# [Requirement]
Out of the listing below, copy every line that carries the string "from".

[Records for this exercise]

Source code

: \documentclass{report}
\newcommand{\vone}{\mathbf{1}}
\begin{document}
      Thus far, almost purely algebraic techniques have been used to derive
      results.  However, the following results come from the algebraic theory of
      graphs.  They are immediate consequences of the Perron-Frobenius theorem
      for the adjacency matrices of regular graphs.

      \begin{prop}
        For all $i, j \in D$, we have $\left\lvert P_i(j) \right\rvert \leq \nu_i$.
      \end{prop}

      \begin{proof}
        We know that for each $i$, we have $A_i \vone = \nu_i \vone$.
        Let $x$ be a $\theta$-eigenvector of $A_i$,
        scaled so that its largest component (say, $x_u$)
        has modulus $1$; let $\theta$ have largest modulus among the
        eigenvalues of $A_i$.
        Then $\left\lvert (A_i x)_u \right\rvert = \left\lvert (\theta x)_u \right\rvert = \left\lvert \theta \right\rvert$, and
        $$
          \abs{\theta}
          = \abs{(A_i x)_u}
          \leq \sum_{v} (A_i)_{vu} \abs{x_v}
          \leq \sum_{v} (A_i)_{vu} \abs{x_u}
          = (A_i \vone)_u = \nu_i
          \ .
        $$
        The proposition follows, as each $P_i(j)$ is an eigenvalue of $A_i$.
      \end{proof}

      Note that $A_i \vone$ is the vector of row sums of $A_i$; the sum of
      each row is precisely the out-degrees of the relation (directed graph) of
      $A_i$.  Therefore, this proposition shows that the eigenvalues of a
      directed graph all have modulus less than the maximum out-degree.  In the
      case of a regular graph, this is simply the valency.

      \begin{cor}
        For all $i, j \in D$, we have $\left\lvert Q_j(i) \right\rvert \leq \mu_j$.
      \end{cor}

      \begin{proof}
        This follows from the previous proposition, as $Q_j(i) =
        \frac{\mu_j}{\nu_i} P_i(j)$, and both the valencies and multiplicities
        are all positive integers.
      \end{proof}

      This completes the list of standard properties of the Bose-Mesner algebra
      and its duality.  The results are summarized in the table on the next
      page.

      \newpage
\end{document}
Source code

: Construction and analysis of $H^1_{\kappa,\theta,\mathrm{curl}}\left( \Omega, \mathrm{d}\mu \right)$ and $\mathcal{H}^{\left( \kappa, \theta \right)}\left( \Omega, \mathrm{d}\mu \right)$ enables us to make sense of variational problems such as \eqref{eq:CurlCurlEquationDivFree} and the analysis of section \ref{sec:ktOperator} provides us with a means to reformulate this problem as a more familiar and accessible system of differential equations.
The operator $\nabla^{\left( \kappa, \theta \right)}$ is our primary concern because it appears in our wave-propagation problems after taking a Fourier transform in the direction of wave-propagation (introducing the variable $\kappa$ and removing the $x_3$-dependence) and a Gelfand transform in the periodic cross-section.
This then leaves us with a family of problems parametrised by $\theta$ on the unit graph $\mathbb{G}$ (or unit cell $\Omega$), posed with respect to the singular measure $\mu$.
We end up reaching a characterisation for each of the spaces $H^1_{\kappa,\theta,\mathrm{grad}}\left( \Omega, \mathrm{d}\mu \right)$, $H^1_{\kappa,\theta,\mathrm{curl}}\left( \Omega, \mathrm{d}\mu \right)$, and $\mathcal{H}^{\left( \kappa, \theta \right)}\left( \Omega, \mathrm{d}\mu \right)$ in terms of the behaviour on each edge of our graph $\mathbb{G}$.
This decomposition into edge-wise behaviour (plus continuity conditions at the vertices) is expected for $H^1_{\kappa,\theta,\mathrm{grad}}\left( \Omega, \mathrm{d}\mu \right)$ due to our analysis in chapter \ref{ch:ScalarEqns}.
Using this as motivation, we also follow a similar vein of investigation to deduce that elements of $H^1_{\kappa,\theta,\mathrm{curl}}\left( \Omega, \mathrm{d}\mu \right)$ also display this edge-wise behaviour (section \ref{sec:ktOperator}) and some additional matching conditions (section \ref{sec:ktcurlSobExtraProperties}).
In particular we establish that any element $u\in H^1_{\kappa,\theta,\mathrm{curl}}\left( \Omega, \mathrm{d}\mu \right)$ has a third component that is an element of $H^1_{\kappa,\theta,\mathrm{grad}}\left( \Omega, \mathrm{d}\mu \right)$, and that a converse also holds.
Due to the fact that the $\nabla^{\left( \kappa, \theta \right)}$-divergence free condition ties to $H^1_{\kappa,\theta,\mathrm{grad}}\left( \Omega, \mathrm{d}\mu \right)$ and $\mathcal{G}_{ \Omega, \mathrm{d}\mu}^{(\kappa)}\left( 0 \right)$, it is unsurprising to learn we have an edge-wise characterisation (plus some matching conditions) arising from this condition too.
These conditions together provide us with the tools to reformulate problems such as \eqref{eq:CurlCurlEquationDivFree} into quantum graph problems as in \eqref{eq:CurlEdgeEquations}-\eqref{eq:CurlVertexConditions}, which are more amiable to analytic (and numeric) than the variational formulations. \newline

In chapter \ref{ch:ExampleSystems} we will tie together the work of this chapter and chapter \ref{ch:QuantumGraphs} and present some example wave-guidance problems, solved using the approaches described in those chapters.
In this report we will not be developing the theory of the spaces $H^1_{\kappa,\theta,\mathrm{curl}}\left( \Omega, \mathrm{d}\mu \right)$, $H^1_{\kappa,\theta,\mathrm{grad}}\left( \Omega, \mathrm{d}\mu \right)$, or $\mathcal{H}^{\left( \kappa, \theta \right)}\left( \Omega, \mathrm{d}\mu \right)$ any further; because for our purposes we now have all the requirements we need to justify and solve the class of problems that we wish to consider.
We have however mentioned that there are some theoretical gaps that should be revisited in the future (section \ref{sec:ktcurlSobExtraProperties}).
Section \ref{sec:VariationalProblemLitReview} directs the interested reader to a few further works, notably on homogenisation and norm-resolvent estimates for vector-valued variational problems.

[/Records for this exercise]

# [Task answer]
      results.  However, the following results come from the algebraic theory of
        This follows from the previous proposition, as $Q_j(i) =
Due to the fact that the $\nabla^{\left( \kappa, \theta \right)}$-divergence free condition ties to $H^1_{\kappa,\theta,\mathrm{grad}}\left( \Omega, \mathrm{d}\mu \right)$ and $\mathcal{G}_{ \Omega, \mathrm{d}\mu}^{(\kappa)}\left( 0 \right)$, it is unsurprising to learn we have an edge-wise characterisation (plus some matching conditions) arising from this condition too.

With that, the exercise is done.